Ed Bradley

No. 38, 54
- Position: Linebacker

Personal information
- Born: April 22, 1950 (age 76) Bridgeport, Connecticut, U.S.
- Listed height: 6 ft 2 in (1.88 m)
- Listed weight: 239 lb (108 kg)

Career information
- High school: Stratford (Stratford, Connecticut)
- College: Wake Forest
- NFL draft: 1972: 4th round, 88th overall pick

Career history
- Pittsburgh Steelers (1972–1975); Seattle Seahawks (1976); San Francisco 49ers (1977–1978);

Awards and highlights
- 2× Super Bowl champion (IX, X);

Career NFL statistics
- Sacks: 1
- Fumble recoveries: 2
- Interceptions: 1
- Stats at Pro Football Reference

= Ed Bradley (linebacker) =

American football player (born 1950)

Edward William Bradley Jr. (born April 22, 1950) is an American former professional football player who played in seven National Football League (NFL) seasons from 1972-1978 for the Pittsburgh Steelers, the Seattle Seahawks and the San Francisco 49ers.
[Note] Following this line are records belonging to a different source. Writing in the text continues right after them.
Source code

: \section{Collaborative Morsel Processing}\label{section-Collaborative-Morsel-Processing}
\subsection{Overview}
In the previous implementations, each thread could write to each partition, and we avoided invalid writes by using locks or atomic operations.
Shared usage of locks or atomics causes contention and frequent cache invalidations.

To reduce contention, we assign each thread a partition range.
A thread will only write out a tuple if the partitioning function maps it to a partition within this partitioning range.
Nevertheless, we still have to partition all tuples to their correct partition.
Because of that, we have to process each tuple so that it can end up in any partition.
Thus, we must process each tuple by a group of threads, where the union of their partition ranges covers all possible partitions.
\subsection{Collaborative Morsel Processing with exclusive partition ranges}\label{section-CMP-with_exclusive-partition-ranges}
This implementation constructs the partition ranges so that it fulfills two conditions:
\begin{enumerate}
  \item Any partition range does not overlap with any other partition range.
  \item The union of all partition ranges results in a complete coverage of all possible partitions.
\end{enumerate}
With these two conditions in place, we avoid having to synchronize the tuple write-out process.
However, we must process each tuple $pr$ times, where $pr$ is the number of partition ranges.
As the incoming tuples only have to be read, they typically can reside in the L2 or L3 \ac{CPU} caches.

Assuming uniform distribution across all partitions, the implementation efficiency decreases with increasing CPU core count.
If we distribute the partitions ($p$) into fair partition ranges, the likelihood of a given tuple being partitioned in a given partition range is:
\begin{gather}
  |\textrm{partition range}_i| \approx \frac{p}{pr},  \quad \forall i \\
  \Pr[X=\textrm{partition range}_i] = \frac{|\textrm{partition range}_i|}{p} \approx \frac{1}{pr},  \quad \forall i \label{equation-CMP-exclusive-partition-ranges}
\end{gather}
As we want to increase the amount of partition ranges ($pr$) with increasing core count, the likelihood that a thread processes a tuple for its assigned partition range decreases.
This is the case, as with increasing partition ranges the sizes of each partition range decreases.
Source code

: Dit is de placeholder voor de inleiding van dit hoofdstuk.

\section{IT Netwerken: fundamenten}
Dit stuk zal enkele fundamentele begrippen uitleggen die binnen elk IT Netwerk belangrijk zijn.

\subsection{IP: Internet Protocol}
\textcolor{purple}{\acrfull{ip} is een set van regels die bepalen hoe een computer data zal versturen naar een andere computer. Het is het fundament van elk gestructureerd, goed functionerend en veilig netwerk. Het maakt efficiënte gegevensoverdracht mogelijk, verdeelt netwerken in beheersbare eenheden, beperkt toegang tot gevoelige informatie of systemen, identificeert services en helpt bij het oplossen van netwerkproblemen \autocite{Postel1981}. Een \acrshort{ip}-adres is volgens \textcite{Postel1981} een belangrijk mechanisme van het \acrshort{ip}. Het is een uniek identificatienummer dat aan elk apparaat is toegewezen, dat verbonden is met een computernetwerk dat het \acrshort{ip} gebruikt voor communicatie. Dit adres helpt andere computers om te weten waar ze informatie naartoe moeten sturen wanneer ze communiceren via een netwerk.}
He was drafted in the fourth round of the 1972 NFL Draft with the 88th overall pick by the Steelers. Since 1995, Bradley has served as the color commentator for Wake Forest University football radio broadcasts. Bradley's father, Ed Bradley, also played at Wake Forest and professionally for the Chicago Bears. Bradley was inducted into the Wake Forest Sports Hall of Fame in 1987.